Il fiorino olandese ha subito dure svalutazioni negli anni successivi al secondo conflitto mondiale mentre la corona svedese, a lungo abituata al gold standard, è risultata una valuta fragile che ha conosciuto la pressione dell’euro. Se il Recovery Fund funzionerà dipenderà dunque dalla Bce e dalla rimozione delle paure del passato. Per l’Italia un simile intervento è reso indispensabile da un fatto ancora più evidente. La spesa pubblica destinata al sociale sta inevitabilmente aumentando. Sono circa sette milioni i lavoratori in quella che potremmo definire “Cassa Covid”, l’insieme delle forme di ammortizzatori sociali rivolti a soggetti bloccati dall’epidemia, a cui si aggiungono i bonus dei quali si ipotizza l’aumento a 800 euro, la sempre più concreta prospettiva di un reddito di emergenza diretto a un milione di nuclei familiari e il perdurante reddito di cittadinanza. Permangono anche le agevolazioni fiscali a vaste categorie di popolazione che possono essere considerate strumenti indiretti di sussidio e il complesso delle voci assistenziali, già strutturalmente assai gravose per il bilancio dello Stato.

Nel giro di un mese e mezzo, il governo ha impegnato, e solo in parte liquidato, una somma pari ad almeno tre volte le ultime leggi di bilancio se si tiene conto del fatto che in tali leggi, tolte le clausole di salvaguardia, restavano 6-7 miliardi di euro. Si tratta di una spesa complessiva che viene inserita nell’esercizio finanziario 2020 ma che è probabile debba restare in buona parte a regime almeno per un biennio; una spesa che è indispensabile per la tenuta sociale del Paese. A ciò si deve sommare la partita delle garanzie per i prestiti alle imprese, che pare incontrare varie difficoltà per alcuni ritardi del sistema bancario e per la natura stessa del nostro tessuto economico, caratterizzato da un capitalismo molecolare cui, spesso, non bastano neppure garanzie altissime, peraltro in larga parte ancora da iscrivere nel bilancio dello Stato, e sottoposte a una normativa ancora molto asfissiante. È probabile quindi che, nei prossimi mesi, questo sistema di garanzie debba essere ripensato e integrato da forme più agevoli e dirette di sostegno a fondo perduto, sull’esempio di altri Paesi, per evitare il tracollo di interi settori.
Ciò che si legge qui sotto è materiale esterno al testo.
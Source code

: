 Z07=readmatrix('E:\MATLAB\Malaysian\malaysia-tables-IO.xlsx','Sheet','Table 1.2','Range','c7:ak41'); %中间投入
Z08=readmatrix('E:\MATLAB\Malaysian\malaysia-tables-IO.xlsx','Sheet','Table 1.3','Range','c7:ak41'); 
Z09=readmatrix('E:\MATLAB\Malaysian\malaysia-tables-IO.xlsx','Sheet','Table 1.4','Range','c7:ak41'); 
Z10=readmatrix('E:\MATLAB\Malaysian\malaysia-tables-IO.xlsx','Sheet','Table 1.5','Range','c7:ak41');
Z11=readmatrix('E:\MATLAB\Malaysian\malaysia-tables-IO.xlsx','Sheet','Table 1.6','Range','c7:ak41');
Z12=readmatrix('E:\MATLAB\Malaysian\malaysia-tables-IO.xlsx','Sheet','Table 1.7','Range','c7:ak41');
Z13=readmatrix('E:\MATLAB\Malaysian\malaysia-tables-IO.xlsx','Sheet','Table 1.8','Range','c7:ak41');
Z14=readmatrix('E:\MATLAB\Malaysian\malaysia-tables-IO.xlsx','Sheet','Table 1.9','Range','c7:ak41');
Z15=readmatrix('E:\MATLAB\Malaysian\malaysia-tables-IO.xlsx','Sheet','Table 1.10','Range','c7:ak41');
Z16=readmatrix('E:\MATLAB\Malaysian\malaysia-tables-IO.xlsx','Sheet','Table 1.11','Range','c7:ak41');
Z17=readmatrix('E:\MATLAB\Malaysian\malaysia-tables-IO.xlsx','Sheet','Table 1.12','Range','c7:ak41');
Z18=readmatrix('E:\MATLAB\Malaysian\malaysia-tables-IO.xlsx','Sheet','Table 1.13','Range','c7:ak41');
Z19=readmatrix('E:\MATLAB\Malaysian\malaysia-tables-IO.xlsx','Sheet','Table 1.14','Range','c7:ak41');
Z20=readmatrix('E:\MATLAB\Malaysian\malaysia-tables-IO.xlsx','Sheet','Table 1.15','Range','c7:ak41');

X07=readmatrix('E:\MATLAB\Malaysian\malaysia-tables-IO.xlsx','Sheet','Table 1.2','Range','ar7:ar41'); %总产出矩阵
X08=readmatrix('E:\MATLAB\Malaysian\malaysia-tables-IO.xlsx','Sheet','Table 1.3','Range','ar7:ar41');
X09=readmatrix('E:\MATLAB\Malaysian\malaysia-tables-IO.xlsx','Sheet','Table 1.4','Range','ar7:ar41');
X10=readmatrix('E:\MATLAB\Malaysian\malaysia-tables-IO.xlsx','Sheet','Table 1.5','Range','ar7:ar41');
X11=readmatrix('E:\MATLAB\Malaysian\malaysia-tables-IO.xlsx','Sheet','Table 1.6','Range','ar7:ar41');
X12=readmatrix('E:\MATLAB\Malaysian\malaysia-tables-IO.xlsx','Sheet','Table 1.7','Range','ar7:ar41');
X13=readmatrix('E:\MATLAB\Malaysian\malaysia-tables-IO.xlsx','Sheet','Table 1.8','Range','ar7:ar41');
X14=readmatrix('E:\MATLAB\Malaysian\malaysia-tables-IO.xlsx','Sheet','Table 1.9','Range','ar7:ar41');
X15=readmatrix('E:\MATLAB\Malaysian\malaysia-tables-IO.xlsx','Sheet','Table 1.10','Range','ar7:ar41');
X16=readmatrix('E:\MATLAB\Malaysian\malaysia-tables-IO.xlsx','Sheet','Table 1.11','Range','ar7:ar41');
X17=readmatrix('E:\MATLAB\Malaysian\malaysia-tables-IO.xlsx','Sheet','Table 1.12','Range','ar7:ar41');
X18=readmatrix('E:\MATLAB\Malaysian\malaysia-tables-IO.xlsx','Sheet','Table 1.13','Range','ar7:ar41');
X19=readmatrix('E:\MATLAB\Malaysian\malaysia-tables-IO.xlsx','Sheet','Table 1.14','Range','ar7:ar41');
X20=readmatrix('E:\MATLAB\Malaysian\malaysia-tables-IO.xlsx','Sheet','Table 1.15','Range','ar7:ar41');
Nel frattempo si sta erodendo la base fiscale per la drastica riduzione delle capacità di pagamento di una parte rilevante dei contribuenti e anche gli enti locali, scontando in larga misura simili difficoltà, perderanno gettito e avranno bisogno di aiuto per non fallire.

In estrema sintesi, le prossime Leggi di bilancio non potranno stare in piedi senza un ricorso al debito che solo la Bce può coprire e garantire; una strada che, come accennato, non ha bisogno della difficile mutualizzazione del debito in termini europei ma può essere percorsa con l’acquisto dei titoli dei vari debiti nazionali, congelando gli spread e gli interessi. In fondo in piena pandemia l’ultima asta di Btp italiani a dieci anni ha avuto una domanda per 110 miliardi di euro, 11 volte l’offerta. Il rendimento del 2% potrà essere abbassato senza troppe difficoltà se la Bce aumenterà la propria azione di fuoco e, probabilmente, anche solo annunciando una tale intenzione.